Only a crappy phone cam update pic (really need to get some re-chargeable batts to leave in the workshop)






Been building a few jigs the past day or 2 so only had chance to sink the body for the neck thur (top or neck isn't glued in-place just yet) and the Shi**y weather we've had here in the UK has kept me busy fixing guttering and a small drainage problem.

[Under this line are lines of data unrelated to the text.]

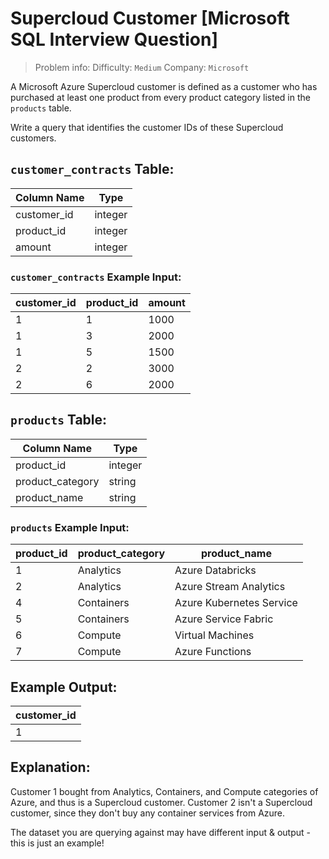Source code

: # Supercloud Customer [Microsoft SQL Interview Question]

> Problem info:
> Difficulty: `Medium`
> Company: `Microsoft`


A Microsoft Azure Supercloud customer is defined as a customer who has purchased at least one product from every product category listed in the `products` table.

Write a query that identifies the customer IDs of these Supercloud customers.

## `customer_contracts` Table:

| Column Name | Type |
| --- | --- |
| customer_id | integer |
| product_id | integer |
| amount | integer |

### `customer_contracts` Example Input:

| customer_id | product_id | amount |
| --- | --- | --- |
| 1 | 1 | 1000 |
| 1 | 3 | 2000 |
| 1 | 5 | 1500 |
| 2 | 2 | 3000 |
| 2 | 6 | 2000 |

## `products` Table:

| Column Name | Type |
| --- | --- |
| product_id | integer |
| product_category | string |
| product_name | string |

### `products` Example Input:

| product_id | product_category | product_name |
| --- | --- | --- |
| 1 | Analytics | Azure Databricks |
| 2 | Analytics | Azure Stream Analytics |
| 4 | Containers | Azure Kubernetes Service |
| 5 | Containers | Azure Service Fabric |
| 6 | Compute | Virtual Machines |
| 7 | Compute | Azure Functions |

## Example Output:

| customer_id |
| --- |
| 1 |

## Explanation:

Customer 1 bought from Analytics, Containers, and Compute categories of Azure, and thus is a Supercloud customer. Customer 2 isn't a Supercloud customer, since they don't buy any container services from Azure.

The dataset you are querying against may have different input & output - this is just an example!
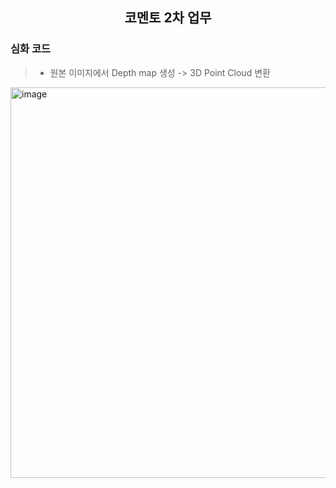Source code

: <div align=center>
 
## 코멘토 2차 업무

</div>

### 심화 코드
> * 원본 이미지에서 Depth map 생성 -> 3D Point Cloud 변환
<img width="900" height="625" alt="image" src="https://github.com/user-attachments/assets/d368e666-8bba-40d0-9a86-9dd29540a7b5" />

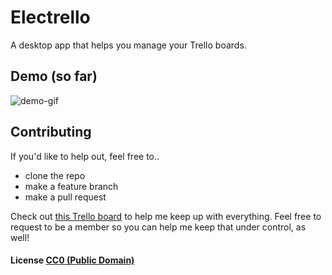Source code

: # Electrello

A desktop app that helps you manage your Trello boards.

## Demo (so far)
![demo-gif](https://dl.dropboxusercontent.com/s/vxqh02wwhttv1e1/62E076BF-01FC-4BCE-82A6-DB01D6EF11E9-857-00000242BBBE096F.gif?dl=0)

## Contributing

If you'd like to help out, feel free to..
  - clone the repo
  - make a feature branch
  - make a pull request

Check out [this Trello board](https://trello.com/b/XW8WNDjn) to help me keep up with everything. Feel free to request to be a member so you can help me keep that under control, as well!

#### License [CC0 (Public Domain)](LICENSE.md)
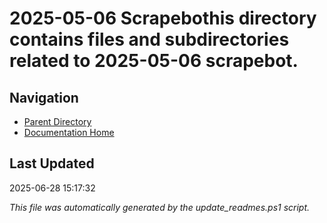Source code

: # 2025-05-06 Scrapebothis directory contains files and subdirectories related to 2025-05-06 scrapebot.

## Navigation

- [Parent Directory](../)
- [Documentation Home](../../)

## Last Updated

2025-06-28 15:17:32

*This file was automatically generated by the update_readmes.ps1 script.*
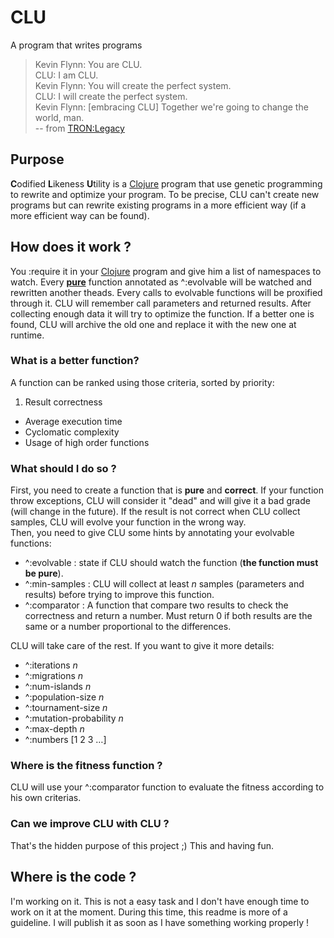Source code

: # CLU
A program that writes programs


> Kevin Flynn: You are CLU.  
> CLU: I am CLU.  
> Kevin Flynn: You will create the perfect system.  
> CLU: I will create the perfect system.  
> Kevin Flynn: [embracing CLU] Together we're going to change the world, man.  
> -- from [TRON:Legacy](http://www.imdb.com/title/tt1104001/)


## Purpose

**C**odified **L**ikeness **U**tility is a [Clojure](http://clojure.org/) program that use genetic programming to rewrite and optimize your program. To be precise, CLU can't create new programs but can rewrite existing programs in a more efficient way (if a more efficient way can be found).

## How does it work ?

You :require it in your [Clojure](http://clojure.org/) program and give him a list of namespaces to watch. Every [**pure**](https://en.wikipedia.org/wiki/Pure_function) function annotated as ^:evolvable will be watched and rewritten another theads. Every calls to evolvable functions will be proxified through it. CLU will remember call parameters and returned results. After collecting enough data it will try to optimize the function. If a better one is found, CLU will archive the old one and replace it with the new one at runtime.

### What is a better function?
A function can be ranked using those criteria, sorted by priority:  

1. Result correctness
- Average execution time
- Cyclomatic complexity
- Usage of high order functions

### What should I do so ?

First, you need to create a function that is **pure** and **correct**. If your function throw exceptions, CLU will consider it "dead" and will give it a bad grade (will change in the future). If the result is not correct when CLU collect samples, CLU will evolve your function in the wrong way.  
Then, you need to give CLU some hints by annotating your evolvable functions:

- ^:evolvable : state if CLU should watch the function (**the function must be pure**).
- ^:min-samples : CLU will collect at least *n* samples (parameters and results) before trying to improve this function.
- ^:comparator : A function that compare two results to check the correctness and return a number. Must return 0 if both results are the same or a number proportional to the differences.

CLU will take care of the rest. If you want to give it more details:

- ^:iterations *n*
- ^:migrations *n*
- ^:num-islands *n*
- ^:population-size *n*
- ^:tournament-size *n*
- ^:mutation-probability *n*
- ^:max-depth *n*
- ^:numbers [1 2 3 …]


### Where is the fitness function ?
CLU will use your ^:comparator function to evaluate the fitness according to his own criterias.

### Can we improve CLU with CLU ?
That's the hidden purpose of this project ;) This and having fun.

## Where is the code ?

I'm working on it. This is not a easy task and I don't have enough time to work on it at the moment. During this time, this readme is more of a guideline. I will publish it as soon as I have something working properly !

My cruchlab/liquifire pups have now arrived (ya time to make some pup jigs...said with loathing) and the vol/push-pull tone/3way switch/orange cap & jack should arrive within a day or 2 from thomman

hope to cut and fret the Fingerboard tomorrow (my first time cutting a fan but i just made a copy of this JIG so that should really help)

laters
Paul


----------



## Jason Spell (Sep 26, 2012)

Did you stain the top a blue of some sort?


----------



## roronoa528 (Sep 26, 2012)

Awesome job man!


----------



## Navid (Sep 27, 2012)

I like that you asked the permission to use the design directly to Ola.
Good man.


----------



## Megaikke (Sep 27, 2012)

Thanks for your reply to my pm Paul, I managed to speak to Ola straight away. One question did you buy the neck pre-made or did you start from scratch??


----------



## BlackMastodon (Sep 27, 2012)

Navid said:


> I like that you asked the permission to use the design directly to Ola.
> Good man.



Ola says himself that he wants people to use his designs to try out (probably not for commercially building and selling though), he just asks that we ask him first and any changes we make to it, we make them public.


----------



## Malkav (Sep 27, 2012)

Omzig said:


> @Malkav
> 
> i still have the scaled .tiff files so if you want them just shout



I would love you forever


----------



## jeremyb (Sep 27, 2012)

This will be awesome!!! Would love to do something similar myself!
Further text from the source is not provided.